A third issue is how courts will treat remnants of EU law in Britain. Under the European Communities Act, Member State courts must consider precedent from the European Court of Justice and other applicable EU provisions when interpreting law with EU origins. Post-Brexit, courts will be left with case law and statutory interpretations with references to and consideration of EU law, even though the UK will no longer be under ECJ jurisdiction. On the environmental side, the lack of ECJ and European Commission oversight means that transposed EU law will need a new enforcement body. This position will fall to the UK’s Supreme Court. Previously, the Commission was able to bring infringement cases against the UK for violations of various environmental laws to ensure compliance. Following Brexit, the UK’s Supreme Court will have to deal with domestic enforcement issues of the transposed laws through the process of judicial review, albeit with significantly less power than the ECJ, like the ability to impose fines.


Finally, the issue of devolution is particularly important in the environmental context.
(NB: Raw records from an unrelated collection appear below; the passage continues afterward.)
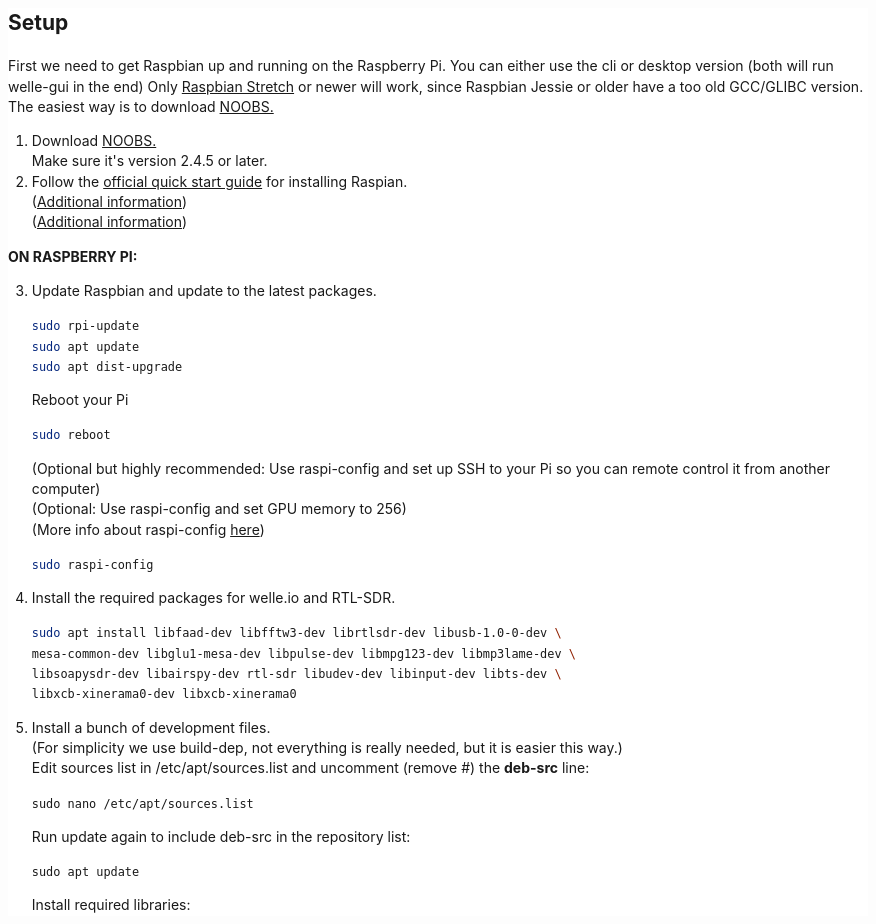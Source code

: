 Setup
-----

First we need to get Raspbian up and running on the Raspberry Pi. You can either use the cli or desktop version (both will run welle-gui in the end)
Only [Raspbian Stretch](https://www.raspberrypi.org/downloads/raspbian/) or newer will work, since Raspbian Jessie or older have a too old GCC/GLIBC version.  
The easiest way is to download [NOOBS.](https://www.raspberrypi.org/downloads/noobs/)  

1. Download [NOOBS.](https://downloads.raspberrypi.org/NOOBS_latest)  
   Make sure it's version 2.4.5 or later.  
2. Follow the [official quick start guide](https://www.raspberrypi.org/learning/software-guide/quickstart/) for installing Raspian.  
   ([Additional information](https://www.raspberrypi.org/documentation/installation/installing-images/README.md))  
   ([Additional information](https://www.raspberrypi.org/documentation/installation/noobs.md))  

**ON RASPBERRY PI:**

3. Update Raspbian and update to the latest packages.  

   ```bash
   sudo rpi-update
   sudo apt update
   sudo apt dist-upgrade
   ```

   Reboot your Pi

   ```bash
   sudo reboot
   ```

   (Optional but highly recommended: Use raspi-config and set up SSH to your Pi so you can remote control it from another computer)  
   (Optional: Use raspi-config and set GPU memory to 256)  
   (More info about raspi-config [here](https://www.raspberrypi.org/documentation/configuration/raspi-config.md))  

   ```bash
   sudo raspi-config
   ```

4. Install the required packages for welle.io and RTL-SDR.  

   ```bash
   sudo apt install libfaad-dev libfftw3-dev librtlsdr-dev libusb-1.0-0-dev \
   mesa-common-dev libglu1-mesa-dev libpulse-dev libmpg123-dev libmp3lame-dev \
   libsoapysdr-dev libairspy-dev rtl-sdr libudev-dev libinput-dev libts-dev \
   libxcb-xinerama0-dev libxcb-xinerama0
   ```

5. Install a bunch of development files.  
   (For simplicity we use build-dep, not everything is really needed, but it is easier this way.)  
   Edit sources list in /etc/apt/sources.list and uncomment (remove #) the **deb-src** line:  
   ```
   sudo nano /etc/apt/sources.list
   ```
   Run update again to include deb-src in the repository list:  
   ```
   sudo apt update
   ```
   Install required libraries:
   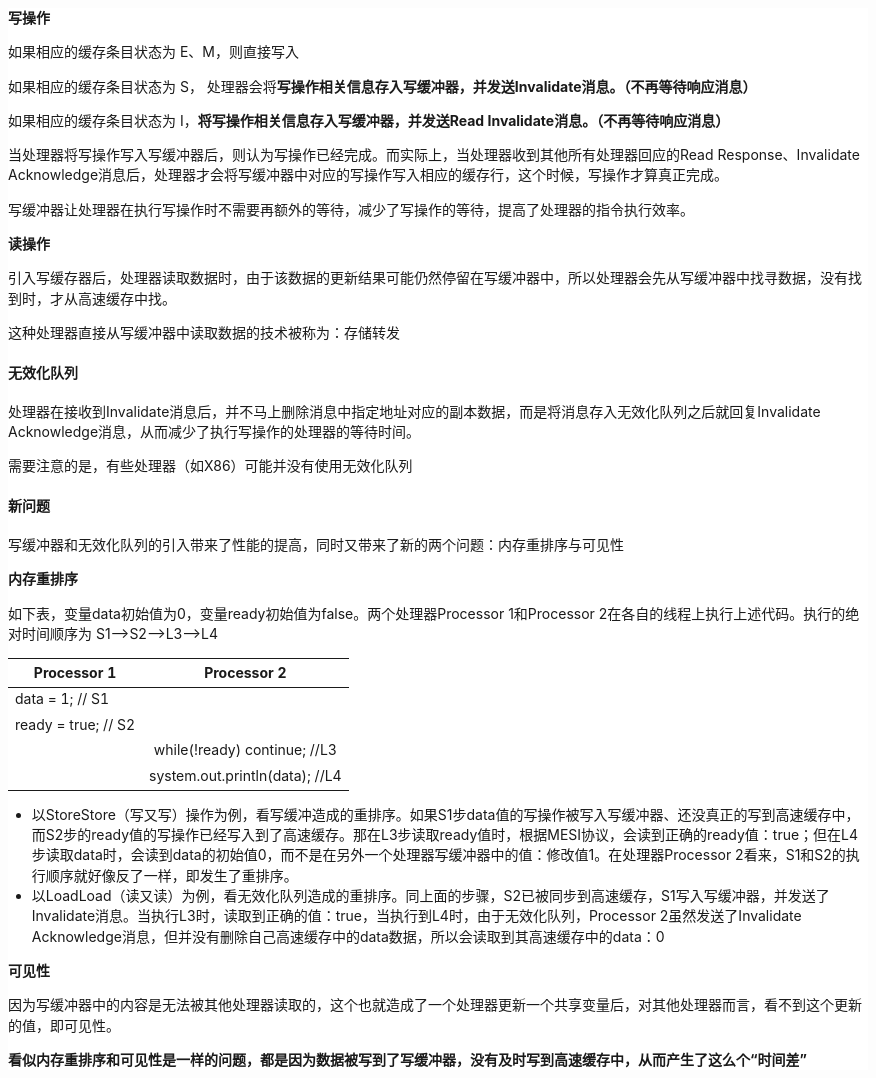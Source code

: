 **写操作**

如果相应的缓存条目状态为 E、M，则直接写入

如果相应的缓存条目状态为 S， 处理器会将**写操作相关信息存入写缓冲器，并发送Invalidate消息。（不再等待响应消息）**

如果相应的缓存条目状态为 I，**将写操作相关信息存入写缓冲器，并发送Read Invalidate消息。（不再等待响应消息）**

当处理器将写操作写入写缓冲器后，则认为写操作已经完成。而实际上，当处理器收到其他所有处理器回应的Read Response、Invalidate Acknowledge消息后，处理器才会将写缓冲器中对应的写操作写入相应的缓存行，这个时候，写操作才算真正完成。

写缓冲器让处理器在执行写操作时不需要再额外的等待，减少了写操作的等待，提高了处理器的指令执行效率。

**读操作**

引入写缓存器后，处理器读取数据时，由于该数据的更新结果可能仍然停留在写缓冲器中，所以处理器会先从写缓冲器中找寻数据，没有找到时，才从高速缓存中找。

这种处理器直接从写缓冲器中读取数据的技术被称为：存储转发

#### 无效化队列

处理器在接收到Invalidate消息后，并不马上删除消息中指定地址对应的副本数据，而是将消息存入无效化队列之后就回复Invalidate Acknowledge消息，从而减少了执行写操作的处理器的等待时间。

需要注意的是，有些处理器（如X86）可能并没有使用无效化队列

#### 新问题

写缓冲器和无效化队列的引入带来了性能的提高，同时又带来了新的两个问题：内存重排序与可见性


**内存重排序**


如下表，变量data初始值为0，变量ready初始值为false。两个处理器Processor 1和Processor 2在各自的线程上执行上述代码。执行的绝对时间顺序为 S1——>S2——>L3——>L4


| Processor 1         | Processor 2                    |
|---------------------|:------------------------------:|
| data = 1; // S1     |                                |
| ready = true; // S2 |                                |
|                     | while(!ready) continue; //L3   |
|                     | system.out.println(data); //L4 |


- 以StoreStore（写又写）操作为例，看写缓冲造成的重排序。如果S1步data值的写操作被写入写缓冲器、还没真正的写到高速缓存中，而S2步的ready值的写操作已经写入到了高速缓存。那在L3步读取ready值时，根据MESI协议，会读到正确的ready值：true；但在L4步读取data时，会读到data的初始值0，而不是在另外一个处理器写缓冲器中的值：修改值1。在处理器Processor 2看来，S1和S2的执行顺序就好像反了一样，即发生了重排序。
- 以LoadLoad（读又读）为例，看无效化队列造成的重排序。同上面的步骤，S2已被同步到高速缓存，S1写入写缓冲器，并发送了Invalidate消息。当执行L3时，读取到正确的值：true，当执行到L4时，由于无效化队列，Processor 2虽然发送了Invalidate Acknowledge消息，但并没有删除自己高速缓存中的data数据，所以会读取到其高速缓存中的data：0


**可见性**

因为写缓冲器中的内容是无法被其他处理器读取的，这个也就造成了一个处理器更新一个共享变量后，对其他处理器而言，看不到这个更新的值，即可见性。


**看似内存重排序和可见性是一样的问题，都是因为数据被写到了写缓冲器，没有及时写到高速缓存中，从而产生了这么个“时间差”**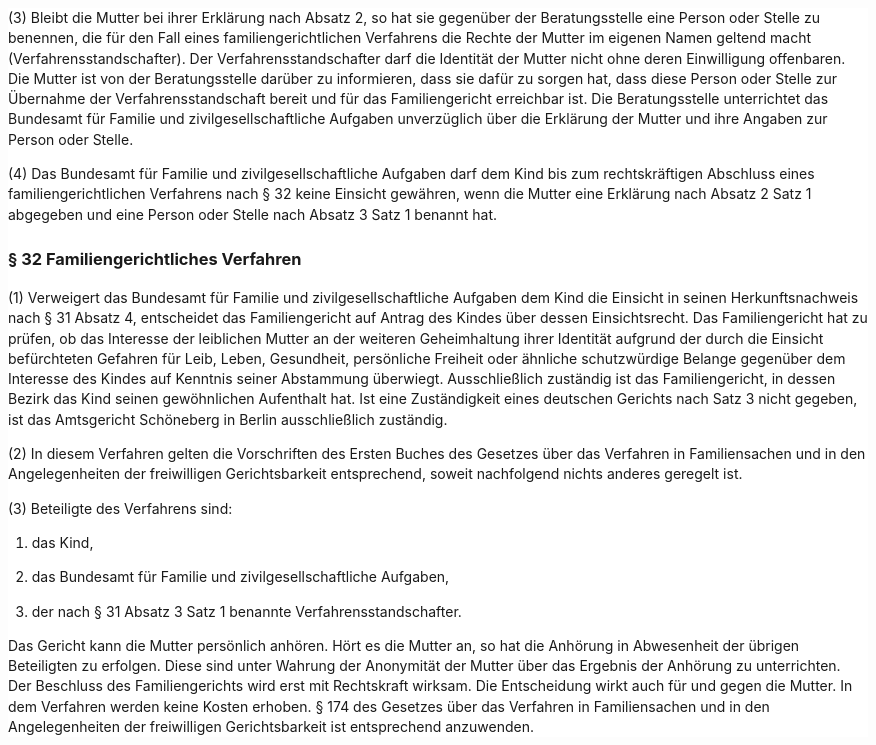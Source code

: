 (3) Bleibt die Mutter bei ihrer Erklärung nach Absatz 2, so hat sie
gegenüber der Beratungsstelle eine Person oder Stelle zu benennen, die
für den Fall eines familiengerichtlichen Verfahrens die Rechte der
Mutter im eigenen Namen geltend macht (Verfahrensstandschafter). Der
Verfahrensstandschafter darf die Identität der Mutter nicht ohne deren
Einwilligung offenbaren. Die Mutter ist von der Beratungsstelle
darüber zu informieren, dass sie dafür zu sorgen hat, dass diese
Person oder Stelle zur Übernahme der Verfahrensstandschaft bereit und
für das Familiengericht erreichbar ist. Die Beratungsstelle
unterrichtet das Bundesamt für Familie und zivilgesellschaftliche
Aufgaben unverzüglich über die Erklärung der Mutter und ihre Angaben
zur Person oder Stelle.

(4) Das Bundesamt für Familie und zivilgesellschaftliche Aufgaben darf
dem Kind bis zum rechtskräftigen Abschluss eines familiengerichtlichen
Verfahrens nach § 32 keine Einsicht gewähren, wenn die Mutter eine
Erklärung nach Absatz 2 Satz 1 abgegeben und eine Person oder Stelle
nach Absatz 3 Satz 1 benannt hat.


### § 32 Familiengerichtliches Verfahren

(1) Verweigert das Bundesamt für Familie und zivilgesellschaftliche
Aufgaben dem Kind die Einsicht in seinen Herkunftsnachweis nach § 31
Absatz 4, entscheidet das Familiengericht auf Antrag des Kindes über
dessen Einsichtsrecht. Das Familiengericht hat zu prüfen, ob das
Interesse der leiblichen Mutter an der weiteren Geheimhaltung ihrer
Identität aufgrund der durch die Einsicht befürchteten Gefahren für
Leib, Leben, Gesundheit, persönliche Freiheit oder ähnliche
schutzwürdige Belange gegenüber dem Interesse des Kindes auf Kenntnis
seiner Abstammung überwiegt. Ausschließlich zuständig ist das
Familiengericht, in dessen Bezirk das Kind seinen gewöhnlichen
Aufenthalt hat. Ist eine Zuständigkeit eines deutschen Gerichts nach
Satz 3 nicht gegeben, ist das Amtsgericht Schöneberg in Berlin
ausschließlich zuständig.

(2) In diesem Verfahren gelten die Vorschriften des Ersten Buches des
Gesetzes über das Verfahren in Familiensachen und in den
Angelegenheiten der freiwilligen Gerichtsbarkeit entsprechend, soweit
nachfolgend nichts anderes geregelt ist.

(3) Beteiligte des Verfahrens sind:

1.  das Kind,


2.  das Bundesamt für Familie und zivilgesellschaftliche Aufgaben,


3.  der nach § 31 Absatz 3 Satz 1 benannte Verfahrensstandschafter.



Das Gericht kann die Mutter persönlich anhören. Hört es die Mutter an,
so hat die Anhörung in Abwesenheit der übrigen Beteiligten zu
erfolgen. Diese sind unter Wahrung der Anonymität der Mutter über das
Ergebnis der Anhörung zu unterrichten. Der Beschluss des
Familiengerichts wird erst mit Rechtskraft wirksam. Die Entscheidung
wirkt auch für und gegen die Mutter. In dem Verfahren werden keine
Kosten erhoben. § 174 des Gesetzes über das Verfahren in
Familiensachen und in den Angelegenheiten der freiwilligen
Gerichtsbarkeit ist entsprechend anzuwenden.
Devolution refers to the creation in 1999 of executive and legislative bodies in Scotland, Wales, and Northern Ireland, with powers extending to most environmental and agricultural matters. However, EU law has largely restricted extensive freedom for the regional authorities on this front, due to the requirements for common standards at a national level within the European Union. Brexit opens the possibility that major environmental decision-making capabilities and divergence from a unified standard are not only possible at the national level, but also at the regional level.


After Brexit, the UK will no longer have a voice in the development of new EU environmental policies. Defra, the UK Department for Environment, Food & Rural Affairs, has advocated for a new Environmental Protection Act to be passed before leaving the EU, as well as for the maintenance of EU standards and programs for environmental protection. However, even a comprehensive set of legislation cannot completely solve what may be an evolving set of legal issues in the future. Nevertheless, how Theresa May’s administration negotiates with the EU and how it deals with the reconciliation of EU law and UK law during the Article 50 withdrawal period will be a major focus for the future of environmental regulation in the United Kingdom.

As the UK begins its official withdrawal from the European Union, maintaining current levels of environmental protection will be a major challenge.